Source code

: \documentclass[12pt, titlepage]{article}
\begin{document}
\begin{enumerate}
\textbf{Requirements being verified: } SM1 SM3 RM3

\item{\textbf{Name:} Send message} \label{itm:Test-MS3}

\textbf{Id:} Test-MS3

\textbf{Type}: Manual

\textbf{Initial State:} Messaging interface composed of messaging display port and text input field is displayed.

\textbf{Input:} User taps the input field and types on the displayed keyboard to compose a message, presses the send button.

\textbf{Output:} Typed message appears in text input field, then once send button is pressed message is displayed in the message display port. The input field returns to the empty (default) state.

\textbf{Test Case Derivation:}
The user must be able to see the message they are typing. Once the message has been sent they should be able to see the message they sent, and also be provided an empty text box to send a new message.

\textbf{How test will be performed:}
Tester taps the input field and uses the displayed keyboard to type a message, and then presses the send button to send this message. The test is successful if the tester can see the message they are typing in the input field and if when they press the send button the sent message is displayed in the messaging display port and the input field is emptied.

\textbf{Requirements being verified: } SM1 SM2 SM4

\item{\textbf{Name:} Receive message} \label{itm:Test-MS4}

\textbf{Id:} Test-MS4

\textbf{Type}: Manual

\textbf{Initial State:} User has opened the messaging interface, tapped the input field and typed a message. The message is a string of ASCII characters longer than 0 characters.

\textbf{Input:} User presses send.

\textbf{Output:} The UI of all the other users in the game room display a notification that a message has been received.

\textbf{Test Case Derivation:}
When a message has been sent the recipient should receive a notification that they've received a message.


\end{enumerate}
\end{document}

...

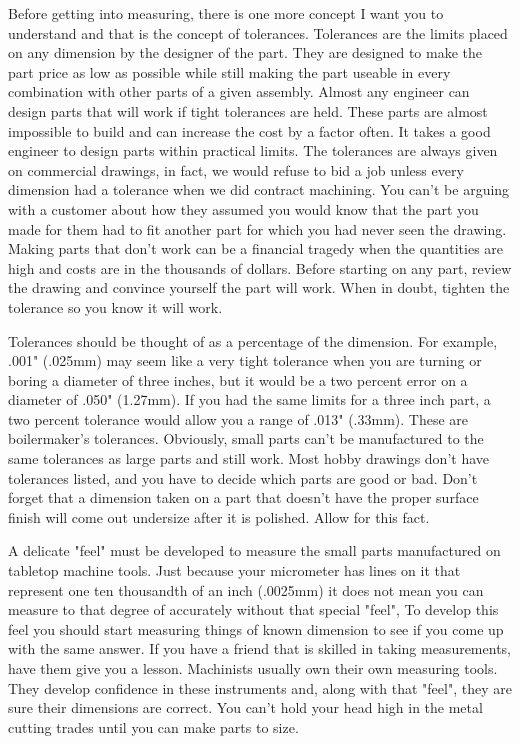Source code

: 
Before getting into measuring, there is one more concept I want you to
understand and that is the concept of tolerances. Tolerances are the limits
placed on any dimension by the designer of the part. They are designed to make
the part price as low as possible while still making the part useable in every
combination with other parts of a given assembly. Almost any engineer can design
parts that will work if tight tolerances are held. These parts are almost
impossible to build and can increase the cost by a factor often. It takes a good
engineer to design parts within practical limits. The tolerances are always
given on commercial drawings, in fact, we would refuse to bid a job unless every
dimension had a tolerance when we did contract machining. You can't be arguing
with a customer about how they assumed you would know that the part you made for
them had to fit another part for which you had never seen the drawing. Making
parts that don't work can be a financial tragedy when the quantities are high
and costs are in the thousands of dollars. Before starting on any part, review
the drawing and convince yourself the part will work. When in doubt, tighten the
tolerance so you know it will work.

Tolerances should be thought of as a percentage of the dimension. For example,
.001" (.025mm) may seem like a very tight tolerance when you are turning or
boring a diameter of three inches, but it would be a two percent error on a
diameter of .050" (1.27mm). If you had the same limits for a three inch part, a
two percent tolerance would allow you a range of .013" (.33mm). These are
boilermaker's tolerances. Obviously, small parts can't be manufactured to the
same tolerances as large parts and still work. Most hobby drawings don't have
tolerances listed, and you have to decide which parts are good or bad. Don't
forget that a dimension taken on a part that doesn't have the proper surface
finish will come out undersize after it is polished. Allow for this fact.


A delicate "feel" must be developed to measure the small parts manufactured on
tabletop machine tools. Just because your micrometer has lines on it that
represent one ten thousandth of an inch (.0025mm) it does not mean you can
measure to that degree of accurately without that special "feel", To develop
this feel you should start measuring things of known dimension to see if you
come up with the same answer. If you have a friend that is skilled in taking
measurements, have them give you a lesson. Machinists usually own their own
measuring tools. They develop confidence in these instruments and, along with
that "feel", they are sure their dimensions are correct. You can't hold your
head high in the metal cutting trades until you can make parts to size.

**Your objective**
Using the entries above, give again exactly the lines from the line holding "the part price" through the line holding "and costs are". Include both end lines and nothing else.

**Solution for this task**
the part price as low as possible while still making the part useable in every
combination with other parts of a given assembly. Almost any engineer can design
parts that will work if tight tolerances are held. These parts are almost
impossible to build and can increase the cost by a factor often. It takes a good
engineer to design parts within practical limits. The tolerances are always
given on commercial drawings, in fact, we would refuse to bid a job unless every
dimension had a tolerance when we did contract machining. You can't be arguing
with a customer about how they assumed you would know that the part you made for
them had to fit another part for which you had never seen the drawing. Making
parts that don't work can be a financial tragedy when the quantities are high
and costs are in the thousands of dollars. Before starting on any part, review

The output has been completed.